* Provided data *
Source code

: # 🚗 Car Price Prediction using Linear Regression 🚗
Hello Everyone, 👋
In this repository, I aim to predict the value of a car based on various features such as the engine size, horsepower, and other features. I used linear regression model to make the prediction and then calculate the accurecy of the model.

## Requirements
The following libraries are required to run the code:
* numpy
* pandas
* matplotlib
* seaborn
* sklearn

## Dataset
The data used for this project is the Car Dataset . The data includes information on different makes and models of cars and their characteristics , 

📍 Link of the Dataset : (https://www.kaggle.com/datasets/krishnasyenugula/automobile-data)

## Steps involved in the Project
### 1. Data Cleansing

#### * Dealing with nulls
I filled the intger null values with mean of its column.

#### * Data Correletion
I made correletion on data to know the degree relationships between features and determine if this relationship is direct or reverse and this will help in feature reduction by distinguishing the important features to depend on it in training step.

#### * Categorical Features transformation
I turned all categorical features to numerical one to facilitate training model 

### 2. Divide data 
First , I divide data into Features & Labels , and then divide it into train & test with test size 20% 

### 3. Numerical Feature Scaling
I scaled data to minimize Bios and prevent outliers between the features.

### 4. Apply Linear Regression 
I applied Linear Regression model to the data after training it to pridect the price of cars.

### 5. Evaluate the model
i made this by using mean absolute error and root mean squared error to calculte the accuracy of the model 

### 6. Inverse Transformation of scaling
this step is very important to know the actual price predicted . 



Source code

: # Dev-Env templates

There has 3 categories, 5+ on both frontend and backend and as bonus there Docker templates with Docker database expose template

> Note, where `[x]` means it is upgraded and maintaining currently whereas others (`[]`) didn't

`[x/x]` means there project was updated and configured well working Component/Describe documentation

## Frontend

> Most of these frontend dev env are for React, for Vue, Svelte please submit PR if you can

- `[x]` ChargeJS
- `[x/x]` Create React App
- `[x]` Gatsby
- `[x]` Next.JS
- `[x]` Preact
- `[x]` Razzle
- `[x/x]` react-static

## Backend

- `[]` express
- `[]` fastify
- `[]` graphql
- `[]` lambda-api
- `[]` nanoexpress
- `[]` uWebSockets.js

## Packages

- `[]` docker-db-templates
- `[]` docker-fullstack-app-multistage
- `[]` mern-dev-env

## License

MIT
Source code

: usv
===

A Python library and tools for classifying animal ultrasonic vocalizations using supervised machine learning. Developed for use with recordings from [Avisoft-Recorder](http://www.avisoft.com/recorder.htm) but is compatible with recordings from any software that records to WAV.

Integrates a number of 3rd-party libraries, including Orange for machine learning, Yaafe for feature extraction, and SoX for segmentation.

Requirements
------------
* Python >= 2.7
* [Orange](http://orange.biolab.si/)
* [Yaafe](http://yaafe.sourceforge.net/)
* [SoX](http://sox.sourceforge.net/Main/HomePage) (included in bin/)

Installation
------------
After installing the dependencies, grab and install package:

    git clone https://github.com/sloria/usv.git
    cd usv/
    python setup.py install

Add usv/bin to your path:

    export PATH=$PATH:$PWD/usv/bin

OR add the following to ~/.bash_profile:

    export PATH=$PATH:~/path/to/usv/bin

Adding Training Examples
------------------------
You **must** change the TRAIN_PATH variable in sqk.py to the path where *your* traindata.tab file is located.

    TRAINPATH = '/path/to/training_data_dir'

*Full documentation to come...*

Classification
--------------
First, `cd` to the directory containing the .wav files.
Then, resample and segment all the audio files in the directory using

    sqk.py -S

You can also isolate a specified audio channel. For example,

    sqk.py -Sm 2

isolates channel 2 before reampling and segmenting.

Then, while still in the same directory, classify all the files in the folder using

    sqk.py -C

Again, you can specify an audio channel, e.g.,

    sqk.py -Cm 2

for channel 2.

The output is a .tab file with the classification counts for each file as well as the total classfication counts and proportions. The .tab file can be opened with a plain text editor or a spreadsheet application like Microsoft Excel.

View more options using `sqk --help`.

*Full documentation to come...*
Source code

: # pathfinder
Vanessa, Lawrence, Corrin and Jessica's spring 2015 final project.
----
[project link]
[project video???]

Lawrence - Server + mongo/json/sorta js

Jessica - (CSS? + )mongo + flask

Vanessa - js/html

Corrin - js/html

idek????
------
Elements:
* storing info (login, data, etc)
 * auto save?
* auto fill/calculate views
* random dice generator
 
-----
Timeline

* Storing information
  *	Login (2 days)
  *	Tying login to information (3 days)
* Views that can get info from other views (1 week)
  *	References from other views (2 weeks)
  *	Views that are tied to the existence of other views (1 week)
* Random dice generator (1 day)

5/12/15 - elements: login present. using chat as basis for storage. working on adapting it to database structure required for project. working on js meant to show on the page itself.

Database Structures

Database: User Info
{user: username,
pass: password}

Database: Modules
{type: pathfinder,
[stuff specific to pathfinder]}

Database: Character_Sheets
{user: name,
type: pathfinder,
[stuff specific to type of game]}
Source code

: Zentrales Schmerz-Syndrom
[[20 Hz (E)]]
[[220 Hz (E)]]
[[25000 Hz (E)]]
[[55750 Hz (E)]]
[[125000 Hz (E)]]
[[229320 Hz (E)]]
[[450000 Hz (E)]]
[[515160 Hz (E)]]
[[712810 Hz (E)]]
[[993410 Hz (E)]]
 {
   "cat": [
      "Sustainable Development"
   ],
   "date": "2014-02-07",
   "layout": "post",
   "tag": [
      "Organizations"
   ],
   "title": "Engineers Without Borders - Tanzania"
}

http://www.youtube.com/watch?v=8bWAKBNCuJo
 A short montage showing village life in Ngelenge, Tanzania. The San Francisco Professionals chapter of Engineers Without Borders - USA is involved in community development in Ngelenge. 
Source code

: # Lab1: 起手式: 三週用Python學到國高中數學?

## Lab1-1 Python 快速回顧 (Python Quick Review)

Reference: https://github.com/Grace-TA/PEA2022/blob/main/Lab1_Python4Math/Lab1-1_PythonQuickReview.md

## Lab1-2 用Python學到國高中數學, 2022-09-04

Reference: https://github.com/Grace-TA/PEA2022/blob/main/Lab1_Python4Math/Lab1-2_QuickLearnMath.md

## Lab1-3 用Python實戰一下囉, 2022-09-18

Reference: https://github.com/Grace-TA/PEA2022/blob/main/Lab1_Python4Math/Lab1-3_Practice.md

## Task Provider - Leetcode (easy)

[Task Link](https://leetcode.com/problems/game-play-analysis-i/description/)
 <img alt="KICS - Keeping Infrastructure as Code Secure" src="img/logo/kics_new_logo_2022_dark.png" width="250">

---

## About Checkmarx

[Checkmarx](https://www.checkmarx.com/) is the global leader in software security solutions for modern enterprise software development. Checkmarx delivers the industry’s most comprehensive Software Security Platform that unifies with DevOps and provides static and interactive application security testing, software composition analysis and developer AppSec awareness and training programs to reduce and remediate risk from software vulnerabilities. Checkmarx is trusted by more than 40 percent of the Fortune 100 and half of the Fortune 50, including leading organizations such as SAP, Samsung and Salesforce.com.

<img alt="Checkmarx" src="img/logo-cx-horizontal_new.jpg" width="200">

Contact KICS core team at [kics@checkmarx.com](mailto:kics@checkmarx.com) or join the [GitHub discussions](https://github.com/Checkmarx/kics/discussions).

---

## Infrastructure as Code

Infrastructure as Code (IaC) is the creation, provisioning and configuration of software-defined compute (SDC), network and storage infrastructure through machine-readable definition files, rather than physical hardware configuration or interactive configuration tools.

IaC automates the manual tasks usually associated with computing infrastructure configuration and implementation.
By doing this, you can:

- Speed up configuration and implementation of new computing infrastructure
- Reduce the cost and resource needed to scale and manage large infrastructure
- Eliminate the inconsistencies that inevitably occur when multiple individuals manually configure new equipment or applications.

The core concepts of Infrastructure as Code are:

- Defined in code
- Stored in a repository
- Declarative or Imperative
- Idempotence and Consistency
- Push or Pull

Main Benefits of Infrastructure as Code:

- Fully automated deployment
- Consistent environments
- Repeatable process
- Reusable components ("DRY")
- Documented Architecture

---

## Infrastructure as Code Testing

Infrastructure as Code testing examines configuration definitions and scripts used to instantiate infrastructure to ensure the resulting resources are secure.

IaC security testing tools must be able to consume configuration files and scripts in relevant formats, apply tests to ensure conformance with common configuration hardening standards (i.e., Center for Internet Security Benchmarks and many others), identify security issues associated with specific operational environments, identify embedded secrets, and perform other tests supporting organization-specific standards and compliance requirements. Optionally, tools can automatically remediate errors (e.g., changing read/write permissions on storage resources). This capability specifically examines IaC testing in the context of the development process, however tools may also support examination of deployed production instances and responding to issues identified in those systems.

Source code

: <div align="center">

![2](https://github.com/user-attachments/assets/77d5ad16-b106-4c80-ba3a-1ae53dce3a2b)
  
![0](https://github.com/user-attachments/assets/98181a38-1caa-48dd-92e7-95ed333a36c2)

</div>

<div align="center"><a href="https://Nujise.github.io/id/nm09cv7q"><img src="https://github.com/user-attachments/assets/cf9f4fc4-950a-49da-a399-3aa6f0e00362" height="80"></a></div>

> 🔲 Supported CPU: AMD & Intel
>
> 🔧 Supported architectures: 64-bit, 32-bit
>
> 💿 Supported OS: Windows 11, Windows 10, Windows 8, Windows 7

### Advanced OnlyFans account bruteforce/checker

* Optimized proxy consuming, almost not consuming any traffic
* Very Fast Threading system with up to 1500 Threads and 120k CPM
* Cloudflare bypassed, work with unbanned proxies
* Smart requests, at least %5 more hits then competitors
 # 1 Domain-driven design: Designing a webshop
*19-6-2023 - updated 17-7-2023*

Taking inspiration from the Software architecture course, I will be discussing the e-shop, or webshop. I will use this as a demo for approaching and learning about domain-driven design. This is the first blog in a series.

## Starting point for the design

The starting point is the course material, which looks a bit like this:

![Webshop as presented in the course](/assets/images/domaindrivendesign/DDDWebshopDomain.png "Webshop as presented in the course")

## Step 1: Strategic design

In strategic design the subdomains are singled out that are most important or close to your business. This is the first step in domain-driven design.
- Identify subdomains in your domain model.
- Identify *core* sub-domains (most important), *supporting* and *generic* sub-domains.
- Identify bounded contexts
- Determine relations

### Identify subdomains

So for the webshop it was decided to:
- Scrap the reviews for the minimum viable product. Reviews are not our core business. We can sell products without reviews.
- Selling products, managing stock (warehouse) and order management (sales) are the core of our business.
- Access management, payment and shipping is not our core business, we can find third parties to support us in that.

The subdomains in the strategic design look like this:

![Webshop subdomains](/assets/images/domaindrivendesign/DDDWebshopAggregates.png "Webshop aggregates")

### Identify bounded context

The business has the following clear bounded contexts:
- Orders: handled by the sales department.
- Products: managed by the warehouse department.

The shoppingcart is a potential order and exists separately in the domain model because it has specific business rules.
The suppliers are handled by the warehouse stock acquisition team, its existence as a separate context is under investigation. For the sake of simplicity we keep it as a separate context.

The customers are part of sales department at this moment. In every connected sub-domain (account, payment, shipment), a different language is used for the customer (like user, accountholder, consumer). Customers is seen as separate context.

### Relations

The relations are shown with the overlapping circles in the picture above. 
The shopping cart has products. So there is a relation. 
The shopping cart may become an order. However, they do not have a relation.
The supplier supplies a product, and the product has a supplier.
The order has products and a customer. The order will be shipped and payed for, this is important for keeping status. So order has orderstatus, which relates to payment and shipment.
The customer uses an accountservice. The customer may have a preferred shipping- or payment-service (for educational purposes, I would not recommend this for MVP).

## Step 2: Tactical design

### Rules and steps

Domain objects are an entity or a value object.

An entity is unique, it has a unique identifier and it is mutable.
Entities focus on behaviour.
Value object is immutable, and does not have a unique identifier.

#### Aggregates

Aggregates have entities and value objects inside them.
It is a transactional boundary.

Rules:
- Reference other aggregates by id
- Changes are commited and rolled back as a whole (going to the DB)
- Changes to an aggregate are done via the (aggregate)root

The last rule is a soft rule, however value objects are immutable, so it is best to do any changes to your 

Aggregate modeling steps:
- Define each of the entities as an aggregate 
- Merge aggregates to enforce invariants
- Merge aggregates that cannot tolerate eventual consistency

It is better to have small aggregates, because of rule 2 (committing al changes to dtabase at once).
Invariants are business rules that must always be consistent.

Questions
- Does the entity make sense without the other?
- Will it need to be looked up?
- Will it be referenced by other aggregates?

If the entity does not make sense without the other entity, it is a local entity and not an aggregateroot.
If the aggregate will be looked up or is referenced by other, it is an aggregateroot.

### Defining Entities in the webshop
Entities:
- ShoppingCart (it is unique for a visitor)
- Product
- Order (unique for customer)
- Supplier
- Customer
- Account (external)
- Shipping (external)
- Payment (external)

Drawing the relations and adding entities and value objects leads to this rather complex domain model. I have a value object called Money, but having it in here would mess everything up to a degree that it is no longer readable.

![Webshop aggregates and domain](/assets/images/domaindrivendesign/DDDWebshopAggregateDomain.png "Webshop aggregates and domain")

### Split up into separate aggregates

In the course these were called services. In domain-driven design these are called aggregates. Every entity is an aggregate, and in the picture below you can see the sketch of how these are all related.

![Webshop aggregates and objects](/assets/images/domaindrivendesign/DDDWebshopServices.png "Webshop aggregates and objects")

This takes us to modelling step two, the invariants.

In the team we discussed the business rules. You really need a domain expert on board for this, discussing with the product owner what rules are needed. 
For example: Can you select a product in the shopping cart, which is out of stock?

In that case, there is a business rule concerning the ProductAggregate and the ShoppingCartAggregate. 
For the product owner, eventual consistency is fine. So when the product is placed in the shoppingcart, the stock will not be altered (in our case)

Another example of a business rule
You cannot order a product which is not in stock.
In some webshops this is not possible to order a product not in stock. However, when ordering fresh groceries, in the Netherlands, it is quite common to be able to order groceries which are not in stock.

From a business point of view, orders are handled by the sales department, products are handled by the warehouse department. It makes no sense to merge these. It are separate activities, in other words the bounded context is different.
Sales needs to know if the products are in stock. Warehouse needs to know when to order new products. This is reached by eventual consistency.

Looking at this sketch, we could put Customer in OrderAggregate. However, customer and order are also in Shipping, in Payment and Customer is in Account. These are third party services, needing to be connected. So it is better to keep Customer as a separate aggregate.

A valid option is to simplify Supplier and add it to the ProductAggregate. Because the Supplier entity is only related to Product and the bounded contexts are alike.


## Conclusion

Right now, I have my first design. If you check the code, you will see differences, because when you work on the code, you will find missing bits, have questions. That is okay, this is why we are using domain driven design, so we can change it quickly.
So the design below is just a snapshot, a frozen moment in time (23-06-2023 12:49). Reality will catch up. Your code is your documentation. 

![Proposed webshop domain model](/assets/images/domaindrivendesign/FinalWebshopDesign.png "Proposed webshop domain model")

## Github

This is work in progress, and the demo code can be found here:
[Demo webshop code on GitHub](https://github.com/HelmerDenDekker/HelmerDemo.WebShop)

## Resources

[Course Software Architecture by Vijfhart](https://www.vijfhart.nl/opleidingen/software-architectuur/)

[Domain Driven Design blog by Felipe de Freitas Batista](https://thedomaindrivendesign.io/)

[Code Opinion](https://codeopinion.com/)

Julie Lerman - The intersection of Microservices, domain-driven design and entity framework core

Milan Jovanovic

* What this task involves *
Exact duplication is required for the lines above, from the line that contains "Right now, I" to the line that contains "So the design", inclusive; omit all others.

* Written answer *
Right now, I have my first design. If you check the code, you will see differences, because when you work on the code, you will find missing bits, have questions. That is okay, this is why we are using domain driven design, so we can change it quickly.
So the design below is just a snapshot, a frozen moment in time (23-06-2023 12:49). Reality will catch up. Your code is your documentation. 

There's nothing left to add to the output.